Using the data below, determine the number of lines that include the string "functionality". Write only that number.

Data in this exercise:
* * * *
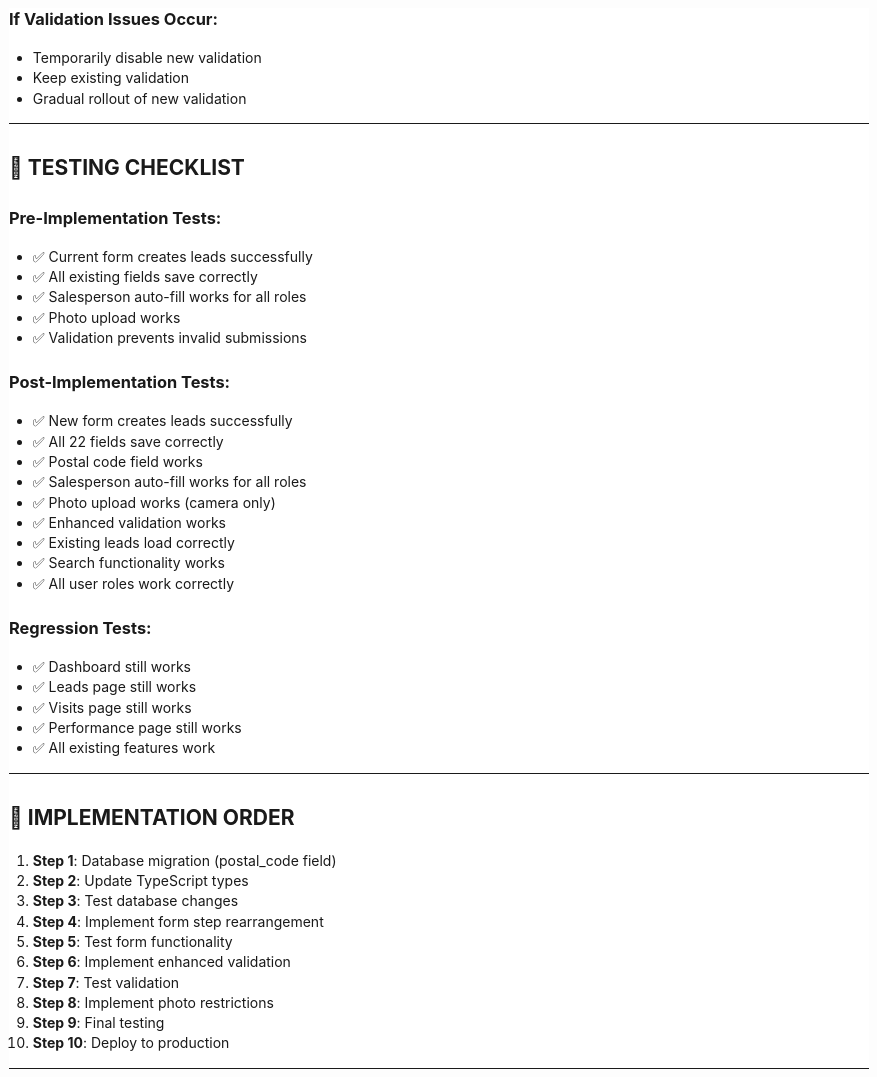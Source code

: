 ### **If Validation Issues Occur:**
- Temporarily disable new validation
- Keep existing validation
- Gradual rollout of new validation

---

## 🧪 **TESTING CHECKLIST**

### **Pre-Implementation Tests:**
- ✅ Current form creates leads successfully
- ✅ All existing fields save correctly
- ✅ Salesperson auto-fill works for all roles
- ✅ Photo upload works
- ✅ Validation prevents invalid submissions

### **Post-Implementation Tests:**
- ✅ New form creates leads successfully
- ✅ All 22 fields save correctly
- ✅ Postal code field works
- ✅ Salesperson auto-fill works for all roles
- ✅ Photo upload works (camera only)
- ✅ Enhanced validation works
- ✅ Existing leads load correctly
- ✅ Search functionality works
- ✅ All user roles work correctly

### **Regression Tests:**
- ✅ Dashboard still works
- ✅ Leads page still works
- ✅ Visits page still works
- ✅ Performance page still works
- ✅ All existing features work

---

## 🚀 **IMPLEMENTATION ORDER**

1. **Step 1**: Database migration (postal_code field)
2. **Step 2**: Update TypeScript types
3. **Step 3**: Test database changes
4. **Step 4**: Implement form step rearrangement
5. **Step 5**: Test form functionality
6. **Step 6**: Implement enhanced validation
7. **Step 7**: Test validation
8. **Step 8**: Implement photo restrictions
9. **Step 9**: Final testing
10. **Step 10**: Deploy to production

---
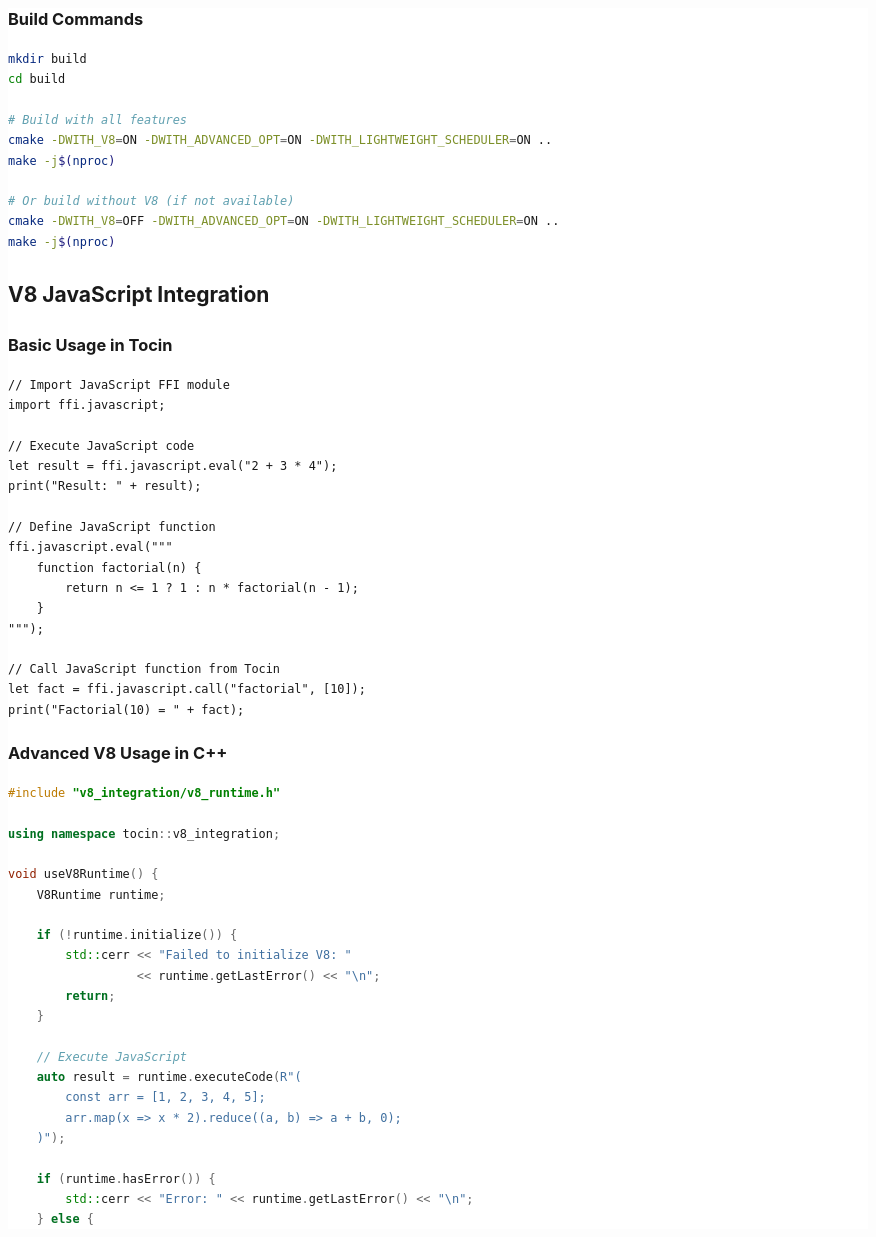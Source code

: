 ### Build Commands

```bash
mkdir build
cd build

# Build with all features
cmake -DWITH_V8=ON -DWITH_ADVANCED_OPT=ON -DWITH_LIGHTWEIGHT_SCHEDULER=ON ..
make -j$(nproc)

# Or build without V8 (if not available)
cmake -DWITH_V8=OFF -DWITH_ADVANCED_OPT=ON -DWITH_LIGHTWEIGHT_SCHEDULER=ON ..
make -j$(nproc)
```

## V8 JavaScript Integration

### Basic Usage in Tocin

```to
// Import JavaScript FFI module
import ffi.javascript;

// Execute JavaScript code
let result = ffi.javascript.eval("2 + 3 * 4");
print("Result: " + result);

// Define JavaScript function
ffi.javascript.eval("""
    function factorial(n) {
        return n <= 1 ? 1 : n * factorial(n - 1);
    }
""");

// Call JavaScript function from Tocin
let fact = ffi.javascript.call("factorial", [10]);
print("Factorial(10) = " + fact);
```

### Advanced V8 Usage in C++

```cpp
#include "v8_integration/v8_runtime.h"

using namespace tocin::v8_integration;

void useV8Runtime() {
    V8Runtime runtime;
    
    if (!runtime.initialize()) {
        std::cerr << "Failed to initialize V8: " 
                  << runtime.getLastError() << "\n";
        return;
    }
    
    // Execute JavaScript
    auto result = runtime.executeCode(R"(
        const arr = [1, 2, 3, 4, 5];
        arr.map(x => x * 2).reduce((a, b) => a + b, 0);
    )");
    
    if (runtime.hasError()) {
        std::cerr << "Error: " << runtime.getLastError() << "\n";
    } else {
```
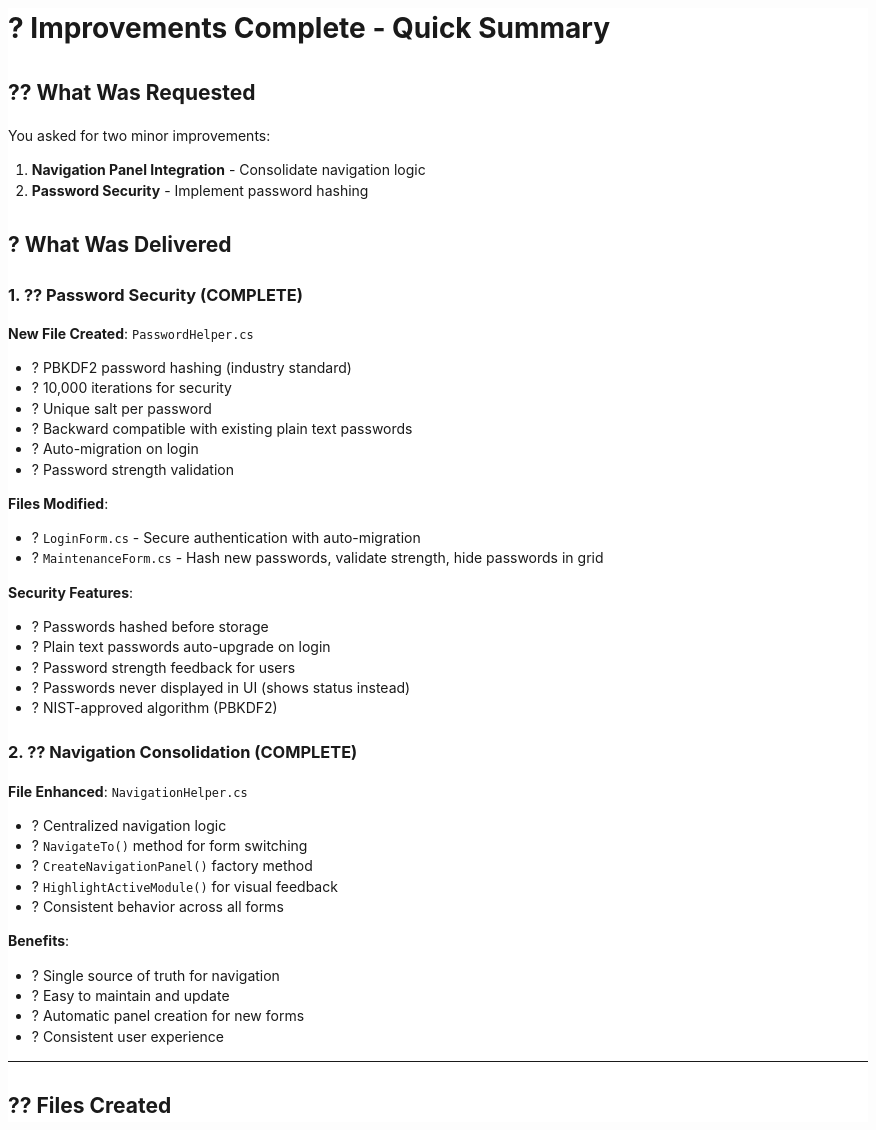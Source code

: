 # ? Improvements Complete - Quick Summary

## ?? What Was Requested

You asked for two minor improvements:
1. **Navigation Panel Integration** - Consolidate navigation logic
2. **Password Security** - Implement password hashing

## ? What Was Delivered

### 1. ?? Password Security (COMPLETE)

**New File Created**: `PasswordHelper.cs`
- ? PBKDF2 password hashing (industry standard)
- ? 10,000 iterations for security
- ? Unique salt per password
- ? Backward compatible with existing plain text passwords
- ? Auto-migration on login
- ? Password strength validation

**Files Modified**:
- ? `LoginForm.cs` - Secure authentication with auto-migration
- ? `MaintenanceForm.cs` - Hash new passwords, validate strength, hide passwords in grid

**Security Features**:
- ? Passwords hashed before storage
- ? Plain text passwords auto-upgrade on login
- ? Password strength feedback for users
- ? Passwords never displayed in UI (shows status instead)
- ? NIST-approved algorithm (PBKDF2)

### 2. ?? Navigation Consolidation (COMPLETE)

**File Enhanced**: `NavigationHelper.cs`
- ? Centralized navigation logic
- ? `NavigateTo()` method for form switching
- ? `CreateNavigationPanel()` factory method
- ? `HighlightActiveModule()` for visual feedback
- ? Consistent behavior across all forms

**Benefits**:
- ? Single source of truth for navigation
- ? Easy to maintain and update
- ? Automatic panel creation for new forms
- ? Consistent user experience

---

## ?? Files Created
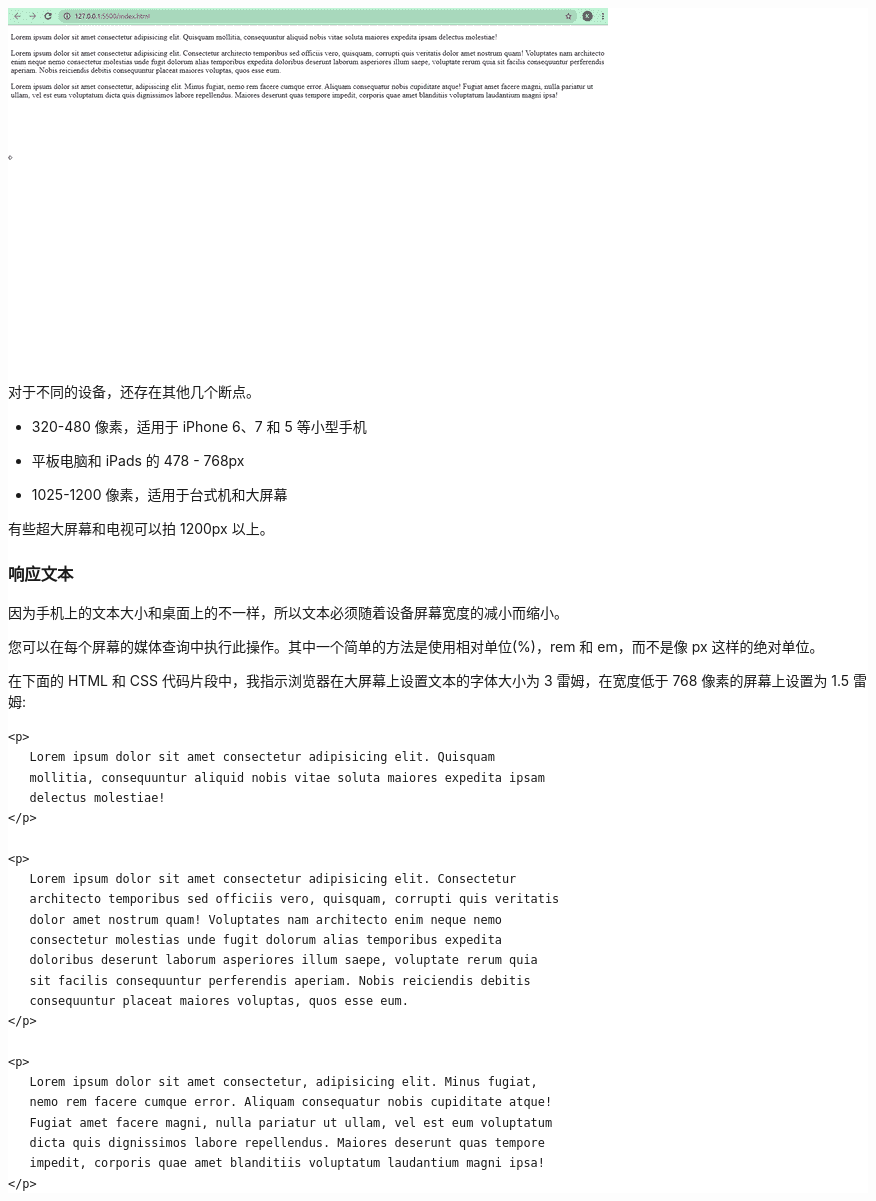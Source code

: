 ![media-queries](img/abdbb3b41a1aeecec04becf8200c751c.png)

对于不同的设备，还存在其他几个断点。

*   320-480 像素，适用于 iPhone 6、7 和 5 等小型手机

*   平板电脑和 iPads 的 478 - 768px

*   1025-1200 像素，适用于台式机和大屏幕

有些超大屏幕和电视可以拍 1200px 以上。

### 响应文本

因为手机上的文本大小和桌面上的不一样，所以文本必须随着设备屏幕宽度的减小而缩小。

您可以在每个屏幕的媒体查询中执行此操作。其中一个简单的方法是使用相对单位(%)，rem 和 em，而不是像 px 这样的绝对单位。

在下面的 HTML 和 CSS 代码片段中，我指示浏览器在大屏幕上设置文本的字体大小为 3 雷姆，在宽度低于 768 像素的屏幕上设置为 1.5 雷姆:

```
<p>
   Lorem ipsum dolor sit amet consectetur adipisicing elit. Quisquam
   mollitia, consequuntur aliquid nobis vitae soluta maiores expedita ipsam
   delectus molestiae!
</p>

<p>
   Lorem ipsum dolor sit amet consectetur adipisicing elit. Consectetur
   architecto temporibus sed officiis vero, quisquam, corrupti quis veritatis
   dolor amet nostrum quam! Voluptates nam architecto enim neque nemo
   consectetur molestias unde fugit dolorum alias temporibus expedita
   doloribus deserunt laborum asperiores illum saepe, voluptate rerum quia
   sit facilis consequuntur perferendis aperiam. Nobis reiciendis debitis
   consequuntur placeat maiores voluptas, quos esse eum.
</p>

<p>
   Lorem ipsum dolor sit amet consectetur, adipisicing elit. Minus fugiat,
   nemo rem facere cumque error. Aliquam consequatur nobis cupiditate atque!
   Fugiat amet facere magni, nulla pariatur ut ullam, vel est eum voluptatum
   dicta quis dignissimos labore repellendus. Maiores deserunt quas tempore
   impedit, corporis quae amet blanditiis voluptatum laudantium magni ipsa!
</p> 
```
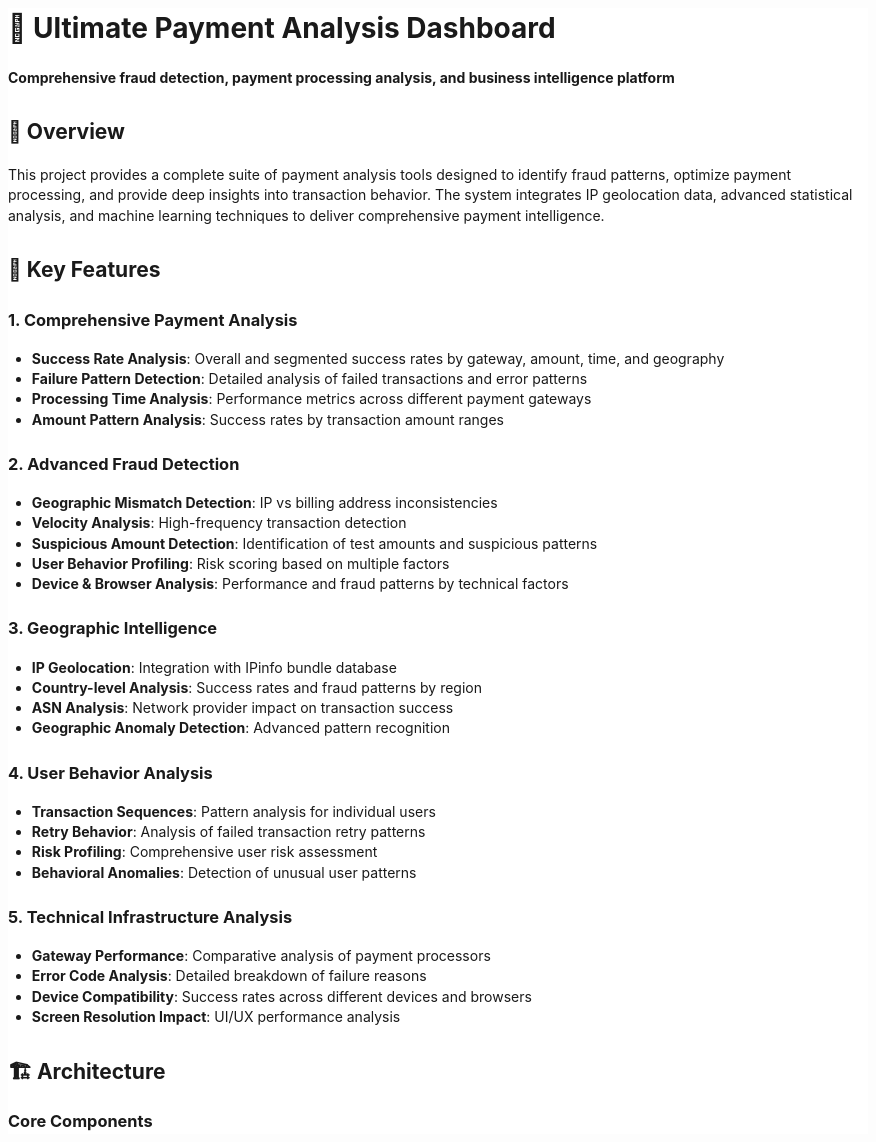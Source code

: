 # 🚀 Ultimate Payment Analysis Dashboard

**Comprehensive fraud detection, payment processing analysis, and business intelligence platform**

## 🌟 **Overview**

This project provides a complete suite of payment analysis tools designed to identify fraud patterns, optimize payment processing, and provide deep insights into transaction behavior. The system integrates IP geolocation data, advanced statistical analysis, and machine learning techniques to deliver comprehensive payment intelligence.

## 🎯 **Key Features**

### **1. Comprehensive Payment Analysis**
- **Success Rate Analysis**: Overall and segmented success rates by gateway, amount, time, and geography
- **Failure Pattern Detection**: Detailed analysis of failed transactions and error patterns
- **Processing Time Analysis**: Performance metrics across different payment gateways
- **Amount Pattern Analysis**: Success rates by transaction amount ranges

### **2. Advanced Fraud Detection**
- **Geographic Mismatch Detection**: IP vs billing address inconsistencies
- **Velocity Analysis**: High-frequency transaction detection
- **Suspicious Amount Detection**: Identification of test amounts and suspicious patterns
- **User Behavior Profiling**: Risk scoring based on multiple factors
- **Device & Browser Analysis**: Performance and fraud patterns by technical factors

### **3. Geographic Intelligence**
- **IP Geolocation**: Integration with IPinfo bundle database
- **Country-level Analysis**: Success rates and fraud patterns by region
- **ASN Analysis**: Network provider impact on transaction success
- **Geographic Anomaly Detection**: Advanced pattern recognition

### **4. User Behavior Analysis**
- **Transaction Sequences**: Pattern analysis for individual users
- **Retry Behavior**: Analysis of failed transaction retry patterns
- **Risk Profiling**: Comprehensive user risk assessment
- **Behavioral Anomalies**: Detection of unusual user patterns

### **5. Technical Infrastructure Analysis**
- **Gateway Performance**: Comparative analysis of payment processors
- **Error Code Analysis**: Detailed breakdown of failure reasons
- **Device Compatibility**: Success rates across different devices and browsers
- **Screen Resolution Impact**: UI/UX performance analysis

## 🏗️ **Architecture**

### **Core Components**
* * * *
Your response: 2